» Exercise goal: Only the text of the entries below should appear in your exact transcription; leave out every picture.

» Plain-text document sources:
++++++++

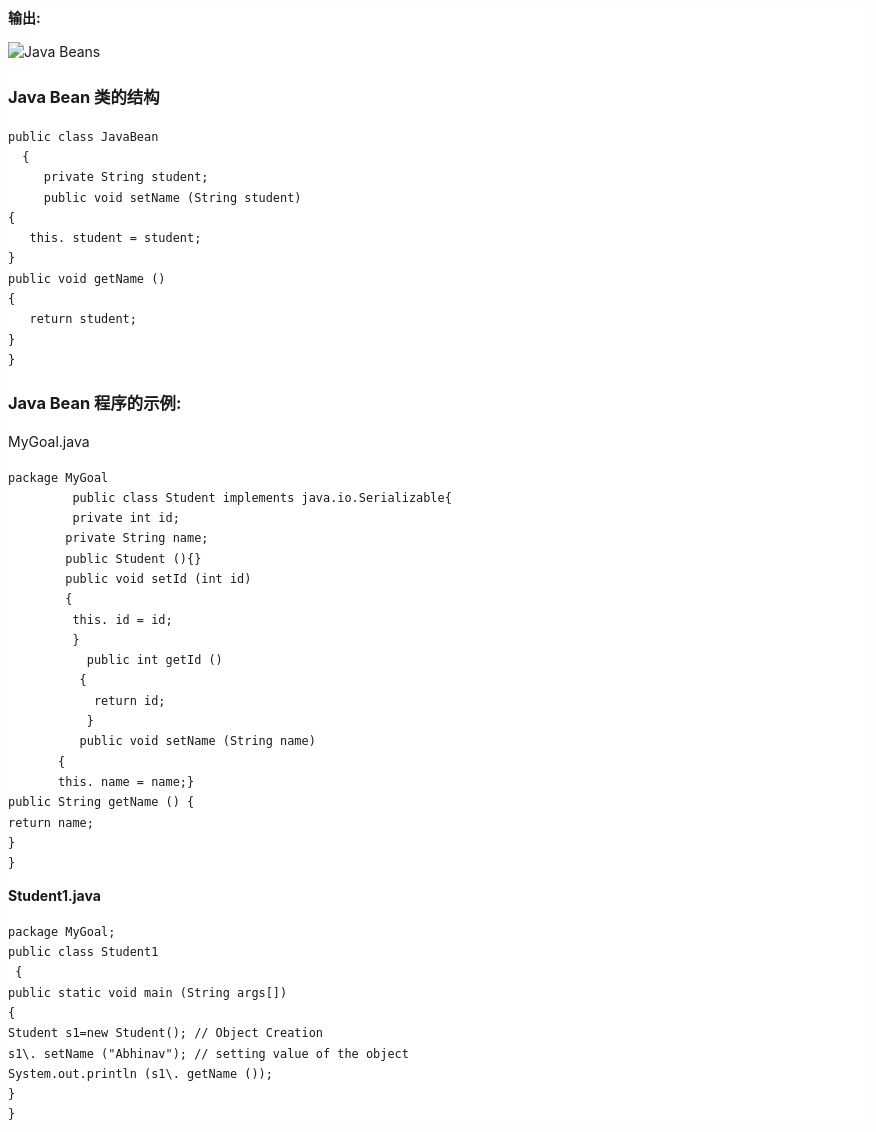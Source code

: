 **输出:**

![Java Beans](../Images/7d7206741669a4e2407379285c02245e.png)  

### Java Bean 类的结构

```
public class JavaBean
  {
     private String student;
     public void setName (String student)
{
   this. student = student;
}
public void getName ()
{
   return student;
}
} 
```

### Java Bean 程序的示例:

MyGoal.java

```
package MyGoal
         public class Student implements java.io.Serializable{  
         private int id;  
        private String name;  
        public Student (){}  
        public void setId (int id)
        {
         this. id = id;
         }  
           public int getId ()
          { 
            return id;
           }  
          public void setName (String name)
       {
       this. name = name;}  
public String getName () {
return name;
}  
} 
```

**Student1.java**

```
package MyGoal;  
public class Student1
 {  
public static void main (String args[])
{  
Student s1=new Student(); // Object Creation 
s1\. setName ("Abhinav"); // setting value of the object  
System.out.println (s1\. getName ());  
}
} 
```
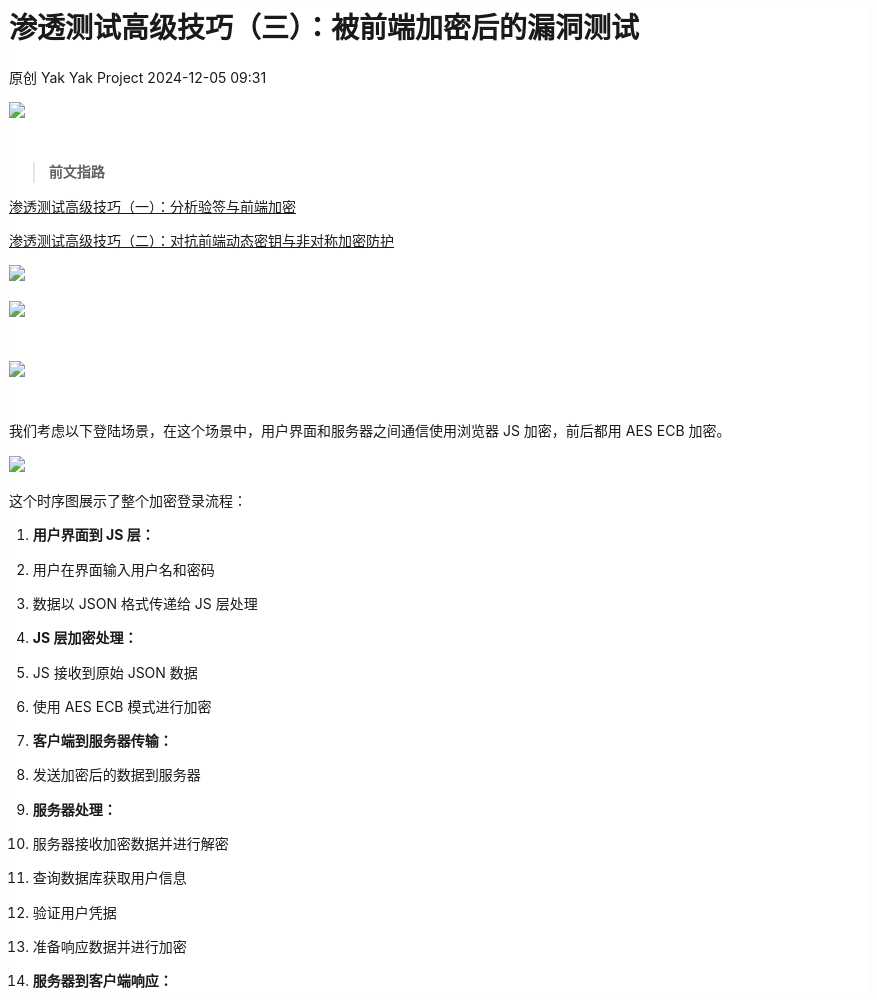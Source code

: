 #  渗透测试高级技巧（三）：被前端加密后的漏洞测试   
原创 Yak  Yak Project   2024-12-05 09:31  
  
![](https://mmbiz.qpic.cn/mmbiz_gif/f7AtEgJhMZfCSs0zKcMmDXyJt76PDpGiataSbajd3BpbZnPXBCqFaA3icu2mY1LGqAmJHIiaCq5N9qCBv47ktQEYA/640?wx_fmt=gif&from=appmsg "")  
#   
#   
> **前文指路**  
  
[渗透测试高级技巧（一）：分析验签与前端加密](https://mp.weixin.qq.com/s?__biz=Mzk0MTM4NzIxMQ==&mid=2247511526&idx=1&sn=c3a661b71ad9e9108b822cec461d34e6&scene=21#wechat_redirect)  
  
  
[渗透测试高级技巧（二）：对抗前端动态密钥与非对称加密防护](https://mp.weixin.qq.com/s?__biz=Mzk0MTM4NzIxMQ==&mid=2247512499&idx=1&sn=ca603296c94cd7984f340bcd6d818779&scene=21#wechat_redirect)  
  
  
  
  
![](https://mmbiz.qpic.cn/mmbiz_png/f7AtEgJhMZdcRRoJCbdWkNCU257AEVDPZHlnAOwN20Oal3yFuHa7pShbBPh8a5eb2aibHUiarn4jTbxs1rJpFcDw/640?wx_fmt=other&from=appmsg&tp=webp&wxfrom=5&wx_lazy=1&wx_co=1 "")  
  
![](https://mmbiz.qpic.cn/mmbiz_png/f7AtEgJhMZeklQWT1tkhB4rgdUgHObPWYzagsE0iaxiaelhpoUUXLHzAAdibwNN2UYRke3iab81WRAicYohAa3gfBgA/640?wx_fmt=png&from=appmsg "")  
#   
  
![](https://mmbiz.qpic.cn/mmbiz_png/f7AtEgJhMZeklQWT1tkhB4rgdUgHObPW8fVoecDOb1dkZzYurpca84UPEibmsxE3ZT0not7vic8ZicOkKpXIzB9Yg/640?wx_fmt=png&from=appmsg "")  
#   
  
我们考虑以下登陆场景，在这个场景中，用户界面和服务器之间通信使用浏览器 JS 加密，前后都用 AES ECB 加密。  
  
![](https://mmbiz.qpic.cn/mmbiz_png/f7AtEgJhMZeklQWT1tkhB4rgdUgHObPWV3dWZzHCaJXjJsgxqYBqQQ2l1F98IpcJmsjq3TJZqoX3DXLawL2v0A/640?wx_fmt=png&from=appmsg "")  
  
这个时序图展示了整个加密登录流程：  
1. **用户界面到 JS 层：**  
  
1. 用户在界面输入用户名和密码  
  
1. 数据以 JSON 格式传递给 JS 层处理  
  
1. **JS 层加密处理：**  
  
1. JS 接收到原始 JSON 数据  
  
1. 使用 AES ECB 模式进行加密  
  
1. **客户端到服务器传输：**  
  
1. 发送加密后的数据到服务器  
  
1. **服务器处理：**  
  
1. 服务器接收加密数据并进行解密  
  
1. 查询数据库获取用户信息  
  
1. 验证用户凭据  
  
1. 准备响应数据并进行加密  
  
1. **服务器到客户端响应：**  
  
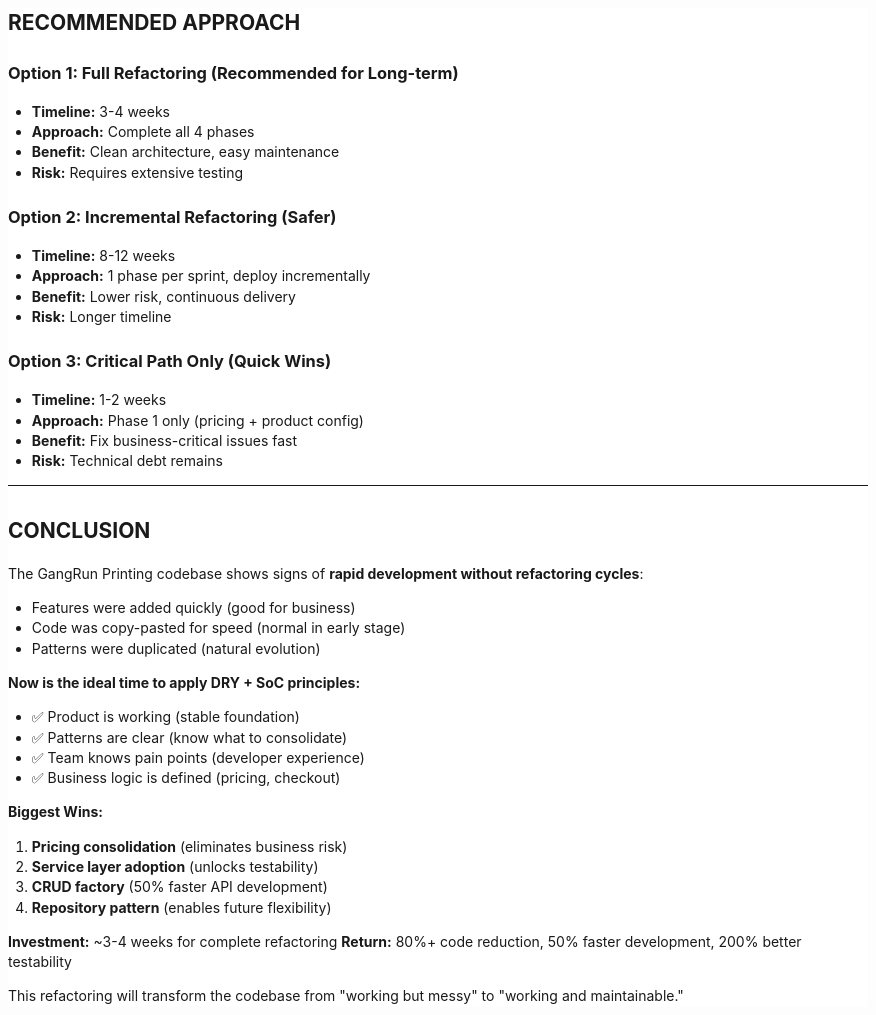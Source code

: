 
## RECOMMENDED APPROACH

### Option 1: Full Refactoring (Recommended for Long-term)

- **Timeline:** 3-4 weeks
- **Approach:** Complete all 4 phases
- **Benefit:** Clean architecture, easy maintenance
- **Risk:** Requires extensive testing

### Option 2: Incremental Refactoring (Safer)

- **Timeline:** 8-12 weeks
- **Approach:** 1 phase per sprint, deploy incrementally
- **Benefit:** Lower risk, continuous delivery
- **Risk:** Longer timeline

### Option 3: Critical Path Only (Quick Wins)

- **Timeline:** 1-2 weeks
- **Approach:** Phase 1 only (pricing + product config)
- **Benefit:** Fix business-critical issues fast
- **Risk:** Technical debt remains

---

## CONCLUSION

The GangRun Printing codebase shows signs of **rapid development without refactoring cycles**:

- Features were added quickly (good for business)
- Code was copy-pasted for speed (normal in early stage)
- Patterns were duplicated (natural evolution)

**Now is the ideal time to apply DRY + SoC principles:**

- ✅ Product is working (stable foundation)
- ✅ Patterns are clear (know what to consolidate)
- ✅ Team knows pain points (developer experience)
- ✅ Business logic is defined (pricing, checkout)

**Biggest Wins:**

1. **Pricing consolidation** (eliminates business risk)
2. **Service layer adoption** (unlocks testability)
3. **CRUD factory** (50% faster API development)
4. **Repository pattern** (enables future flexibility)

**Investment:** ~3-4 weeks for complete refactoring
**Return:** 80%+ code reduction, 50% faster development, 200% better testability

This refactoring will transform the codebase from "working but messy" to "working and maintainable."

++++++++

» Solved exercise:
Source code

: **输出:**

![Java Beans](../Images/7d7206741669a4e2407379285c02245e.png)  

### Java Bean 类的结构

```
public class JavaBean
  {
     private String student;
     public void setName (String student)
{
   this. student = student;
}
public void getName ()
{
   return student;
}
} 
```

### Java Bean 程序的示例:

MyGoal.java

```
package MyGoal
         public class Student implements java.io.Serializable{  
         private int id;  
        private String name;  
        public Student (){}  
        public void setId (int id)
        {
         this. id = id;
         }  
           public int getId ()
          { 
            return id;
           }  
          public void setName (String name)
       {
       this. name = name;}  
public String getName () {
return name;
}  
} 
```

**Student1.java**

```
package MyGoal;  
public class Student1
 {  
public static void main (String args[])
{  
Student s1=new Student(); // Object Creation 
s1\. setName ("Abhinav"); // setting value of the object  
System.out.println (s1\. getName ());  
}
} 
```
Source code

: #  渗透测试高级技巧（三）：被前端加密后的漏洞测试   
原创 Yak  Yak Project   2024-12-05 09:31  
  
![](https://mmbiz.qpic.cn/mmbiz_gif/f7AtEgJhMZfCSs0zKcMmDXyJt76PDpGiataSbajd3BpbZnPXBCqFaA3icu2mY1LGqAmJHIiaCq5N9qCBv47ktQEYA/640?wx_fmt=gif&from=appmsg "")  
#   
#   
> **前文指路**  
  
[渗透测试高级技巧（一）：分析验签与前端加密](https://mp.weixin.qq.com/s?__biz=Mzk0MTM4NzIxMQ==&mid=2247511526&idx=1&sn=c3a661b71ad9e9108b822cec461d34e6&scene=21#wechat_redirect)  
  
  
[渗透测试高级技巧（二）：对抗前端动态密钥与非对称加密防护](https://mp.weixin.qq.com/s?__biz=Mzk0MTM4NzIxMQ==&mid=2247512499&idx=1&sn=ca603296c94cd7984f340bcd6d818779&scene=21#wechat_redirect)  
  
  
  
  
![](https://mmbiz.qpic.cn/mmbiz_png/f7AtEgJhMZdcRRoJCbdWkNCU257AEVDPZHlnAOwN20Oal3yFuHa7pShbBPh8a5eb2aibHUiarn4jTbxs1rJpFcDw/640?wx_fmt=other&from=appmsg&tp=webp&wxfrom=5&wx_lazy=1&wx_co=1 "")  
  
![](https://mmbiz.qpic.cn/mmbiz_png/f7AtEgJhMZeklQWT1tkhB4rgdUgHObPWYzagsE0iaxiaelhpoUUXLHzAAdibwNN2UYRke3iab81WRAicYohAa3gfBgA/640?wx_fmt=png&from=appmsg "")  
#   
  
![](https://mmbiz.qpic.cn/mmbiz_png/f7AtEgJhMZeklQWT1tkhB4rgdUgHObPW8fVoecDOb1dkZzYurpca84UPEibmsxE3ZT0not7vic8ZicOkKpXIzB9Yg/640?wx_fmt=png&from=appmsg "")  
#   
  
我们考虑以下登陆场景，在这个场景中，用户界面和服务器之间通信使用浏览器 JS 加密，前后都用 AES ECB 加密。  
  
![](https://mmbiz.qpic.cn/mmbiz_png/f7AtEgJhMZeklQWT1tkhB4rgdUgHObPWV3dWZzHCaJXjJsgxqYBqQQ2l1F98IpcJmsjq3TJZqoX3DXLawL2v0A/640?wx_fmt=png&from=appmsg "")  
  
这个时序图展示了整个加密登录流程：  
1. **用户界面到 JS 层：**  
  
1. 用户在界面输入用户名和密码  
  
1. 数据以 JSON 格式传递给 JS 层处理  
  
1. **JS 层加密处理：**  
  
1. JS 接收到原始 JSON 数据  
  
1. 使用 AES ECB 模式进行加密  
  
1. **客户端到服务器传输：**  
  
1. 发送加密后的数据到服务器  
  
1. **服务器处理：**  
  
1. 服务器接收加密数据并进行解密  
  
1. 查询数据库获取用户信息  
  
1. 验证用户凭据  
  
1. 准备响应数据并进行加密  
  
1. **服务器到客户端响应：**  
  
Source code

: 
## RECOMMENDED APPROACH

### Option 1: Full Refactoring (Recommended for Long-term)

- **Timeline:** 3-4 weeks
- **Approach:** Complete all 4 phases
- **Benefit:** Clean architecture, easy maintenance
- **Risk:** Requires extensive testing

### Option 2: Incremental Refactoring (Safer)

- **Timeline:** 8-12 weeks
- **Approach:** 1 phase per sprint, deploy incrementally
- **Benefit:** Lower risk, continuous delivery
- **Risk:** Longer timeline

### Option 3: Critical Path Only (Quick Wins)

- **Timeline:** 1-2 weeks
- **Approach:** Phase 1 only (pricing + product config)
- **Benefit:** Fix business-critical issues fast
- **Risk:** Technical debt remains

---

## CONCLUSION

The GangRun Printing codebase shows signs of **rapid development without refactoring cycles**:

- Features were added quickly (good for business)
- Code was copy-pasted for speed (normal in early stage)
- Patterns were duplicated (natural evolution)

**Now is the ideal time to apply DRY + SoC principles:**

- ✅ Product is working (stable foundation)
- ✅ Patterns are clear (know what to consolidate)
- ✅ Team knows pain points (developer experience)
- ✅ Business logic is defined (pricing, checkout)

**Biggest Wins:**

1. **Pricing consolidation** (eliminates business risk)
2. **Service layer adoption** (unlocks testability)
3. **CRUD factory** (50% faster API development)
4. **Repository pattern** (enables future flexibility)

**Investment:** ~3-4 weeks for complete refactoring
**Return:** 80%+ code reduction, 50% faster development, 200% better testability

This refactoring will transform the codebase from "working but messy" to "working and maintainable."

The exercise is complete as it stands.